*** SOURCE MATERIAL ***
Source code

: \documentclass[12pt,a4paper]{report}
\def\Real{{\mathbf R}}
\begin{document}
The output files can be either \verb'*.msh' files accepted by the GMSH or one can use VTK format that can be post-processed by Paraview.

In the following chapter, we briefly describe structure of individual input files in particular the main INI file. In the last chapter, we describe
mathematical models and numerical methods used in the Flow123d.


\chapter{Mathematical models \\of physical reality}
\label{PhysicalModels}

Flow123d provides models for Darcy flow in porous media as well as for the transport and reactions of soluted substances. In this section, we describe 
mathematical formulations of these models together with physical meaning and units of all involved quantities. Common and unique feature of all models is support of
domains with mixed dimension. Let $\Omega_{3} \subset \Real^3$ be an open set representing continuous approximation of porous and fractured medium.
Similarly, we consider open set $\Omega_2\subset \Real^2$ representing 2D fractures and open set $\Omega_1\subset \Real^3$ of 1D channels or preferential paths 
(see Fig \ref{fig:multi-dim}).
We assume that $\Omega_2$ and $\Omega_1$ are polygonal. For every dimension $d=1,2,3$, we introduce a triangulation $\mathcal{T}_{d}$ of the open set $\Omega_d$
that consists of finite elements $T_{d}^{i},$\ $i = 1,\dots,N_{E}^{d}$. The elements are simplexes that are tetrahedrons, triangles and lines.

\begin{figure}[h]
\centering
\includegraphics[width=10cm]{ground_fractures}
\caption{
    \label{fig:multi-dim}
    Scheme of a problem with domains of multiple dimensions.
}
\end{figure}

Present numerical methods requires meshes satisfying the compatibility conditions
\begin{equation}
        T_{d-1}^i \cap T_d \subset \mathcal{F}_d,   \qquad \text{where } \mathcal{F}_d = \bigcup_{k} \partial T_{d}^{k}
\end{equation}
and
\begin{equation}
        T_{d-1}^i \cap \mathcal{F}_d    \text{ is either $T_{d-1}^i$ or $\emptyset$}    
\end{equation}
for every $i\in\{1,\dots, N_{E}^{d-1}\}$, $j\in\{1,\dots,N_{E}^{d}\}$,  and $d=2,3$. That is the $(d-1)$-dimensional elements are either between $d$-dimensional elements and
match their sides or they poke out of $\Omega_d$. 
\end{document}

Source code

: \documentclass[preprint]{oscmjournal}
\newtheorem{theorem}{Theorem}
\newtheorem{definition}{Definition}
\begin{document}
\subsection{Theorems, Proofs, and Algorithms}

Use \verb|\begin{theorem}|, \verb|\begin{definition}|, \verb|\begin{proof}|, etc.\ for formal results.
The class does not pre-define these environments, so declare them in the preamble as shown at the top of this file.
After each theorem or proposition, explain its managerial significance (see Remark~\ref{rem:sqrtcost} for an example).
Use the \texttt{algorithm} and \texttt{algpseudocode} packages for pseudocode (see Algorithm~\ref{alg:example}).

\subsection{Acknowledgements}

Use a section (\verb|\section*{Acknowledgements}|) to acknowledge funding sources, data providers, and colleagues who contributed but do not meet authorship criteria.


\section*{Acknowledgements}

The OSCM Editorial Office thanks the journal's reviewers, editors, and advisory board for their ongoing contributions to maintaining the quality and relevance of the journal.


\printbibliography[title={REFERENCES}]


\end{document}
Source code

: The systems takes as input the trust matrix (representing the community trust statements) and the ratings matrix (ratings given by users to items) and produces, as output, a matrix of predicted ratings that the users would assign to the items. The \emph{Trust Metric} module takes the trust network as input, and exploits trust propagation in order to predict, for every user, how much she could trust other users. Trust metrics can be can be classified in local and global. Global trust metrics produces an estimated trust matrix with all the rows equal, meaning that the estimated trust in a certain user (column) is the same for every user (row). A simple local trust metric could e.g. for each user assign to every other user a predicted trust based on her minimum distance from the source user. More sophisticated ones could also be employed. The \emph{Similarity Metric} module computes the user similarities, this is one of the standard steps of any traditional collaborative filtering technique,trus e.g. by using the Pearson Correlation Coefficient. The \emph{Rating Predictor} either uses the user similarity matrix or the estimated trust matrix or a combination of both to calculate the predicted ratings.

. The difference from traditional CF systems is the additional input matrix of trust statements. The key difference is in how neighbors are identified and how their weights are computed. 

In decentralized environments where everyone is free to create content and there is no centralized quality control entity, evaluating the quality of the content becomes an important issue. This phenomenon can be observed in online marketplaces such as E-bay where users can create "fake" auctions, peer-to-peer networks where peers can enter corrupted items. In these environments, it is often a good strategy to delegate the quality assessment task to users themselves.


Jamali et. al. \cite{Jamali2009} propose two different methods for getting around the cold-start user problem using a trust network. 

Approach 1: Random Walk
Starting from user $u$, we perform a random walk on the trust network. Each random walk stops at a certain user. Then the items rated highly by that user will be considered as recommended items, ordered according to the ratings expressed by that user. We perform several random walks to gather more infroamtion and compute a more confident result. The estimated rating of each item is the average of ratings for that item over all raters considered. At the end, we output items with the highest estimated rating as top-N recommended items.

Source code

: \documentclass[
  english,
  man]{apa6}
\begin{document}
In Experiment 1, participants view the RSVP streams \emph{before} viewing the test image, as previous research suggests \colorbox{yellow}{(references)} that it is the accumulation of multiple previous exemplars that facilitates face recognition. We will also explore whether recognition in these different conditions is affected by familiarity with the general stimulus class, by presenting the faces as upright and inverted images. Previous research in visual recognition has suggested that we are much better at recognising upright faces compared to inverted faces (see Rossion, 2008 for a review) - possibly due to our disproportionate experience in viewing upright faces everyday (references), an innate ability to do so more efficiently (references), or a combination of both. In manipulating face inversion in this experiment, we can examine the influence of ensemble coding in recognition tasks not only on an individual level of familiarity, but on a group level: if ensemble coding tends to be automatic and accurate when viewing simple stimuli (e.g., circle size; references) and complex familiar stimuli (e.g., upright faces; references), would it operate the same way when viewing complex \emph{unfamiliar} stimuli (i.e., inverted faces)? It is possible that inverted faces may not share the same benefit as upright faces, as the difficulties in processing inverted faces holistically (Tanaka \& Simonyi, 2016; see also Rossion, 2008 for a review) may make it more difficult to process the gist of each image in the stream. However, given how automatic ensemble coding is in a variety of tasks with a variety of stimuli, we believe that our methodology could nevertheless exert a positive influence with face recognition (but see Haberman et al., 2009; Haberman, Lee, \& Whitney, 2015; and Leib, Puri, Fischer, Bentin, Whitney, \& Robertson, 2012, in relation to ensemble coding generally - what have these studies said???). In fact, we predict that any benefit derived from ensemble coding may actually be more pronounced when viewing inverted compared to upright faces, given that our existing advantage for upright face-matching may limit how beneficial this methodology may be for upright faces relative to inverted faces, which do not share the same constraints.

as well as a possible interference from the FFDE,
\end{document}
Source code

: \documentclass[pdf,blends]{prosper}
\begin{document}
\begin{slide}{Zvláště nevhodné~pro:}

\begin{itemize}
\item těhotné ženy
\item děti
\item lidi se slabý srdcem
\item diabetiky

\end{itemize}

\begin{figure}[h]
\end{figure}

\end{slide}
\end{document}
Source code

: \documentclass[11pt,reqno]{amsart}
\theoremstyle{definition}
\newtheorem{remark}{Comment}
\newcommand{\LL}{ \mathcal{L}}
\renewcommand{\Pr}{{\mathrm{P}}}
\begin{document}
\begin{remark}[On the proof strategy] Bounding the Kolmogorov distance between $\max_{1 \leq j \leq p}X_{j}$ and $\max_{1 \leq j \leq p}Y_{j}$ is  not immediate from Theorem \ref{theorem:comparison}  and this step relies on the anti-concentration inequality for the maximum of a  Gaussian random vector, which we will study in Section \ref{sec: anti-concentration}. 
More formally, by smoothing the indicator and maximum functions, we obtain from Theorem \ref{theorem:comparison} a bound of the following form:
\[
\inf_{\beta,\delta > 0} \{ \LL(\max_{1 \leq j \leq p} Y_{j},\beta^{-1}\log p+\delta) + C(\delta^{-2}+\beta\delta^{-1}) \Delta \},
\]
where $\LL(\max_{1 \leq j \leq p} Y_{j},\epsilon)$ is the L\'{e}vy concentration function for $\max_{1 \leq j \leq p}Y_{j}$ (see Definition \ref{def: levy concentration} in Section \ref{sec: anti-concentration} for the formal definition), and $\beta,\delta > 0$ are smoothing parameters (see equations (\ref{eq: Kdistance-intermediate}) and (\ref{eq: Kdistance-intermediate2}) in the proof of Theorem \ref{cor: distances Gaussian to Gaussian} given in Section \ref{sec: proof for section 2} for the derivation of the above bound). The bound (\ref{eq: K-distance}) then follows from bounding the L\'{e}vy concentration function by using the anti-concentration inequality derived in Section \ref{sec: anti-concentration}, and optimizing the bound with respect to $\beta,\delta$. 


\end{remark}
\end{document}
*** End of SOURCE MATERIAL ***
* [GOAL OF THE EXERCISE]: When the entries above show the word "files" in a line, copy that line out.

* [RESPONSE]:
The output files can be either \verb'*.msh' files accepted by the GMSH or one can use VTK format that can be post-processed by Paraview.
In the following chapter, we briefly describe structure of individual input files in particular the main INI file. In the last chapter, we describe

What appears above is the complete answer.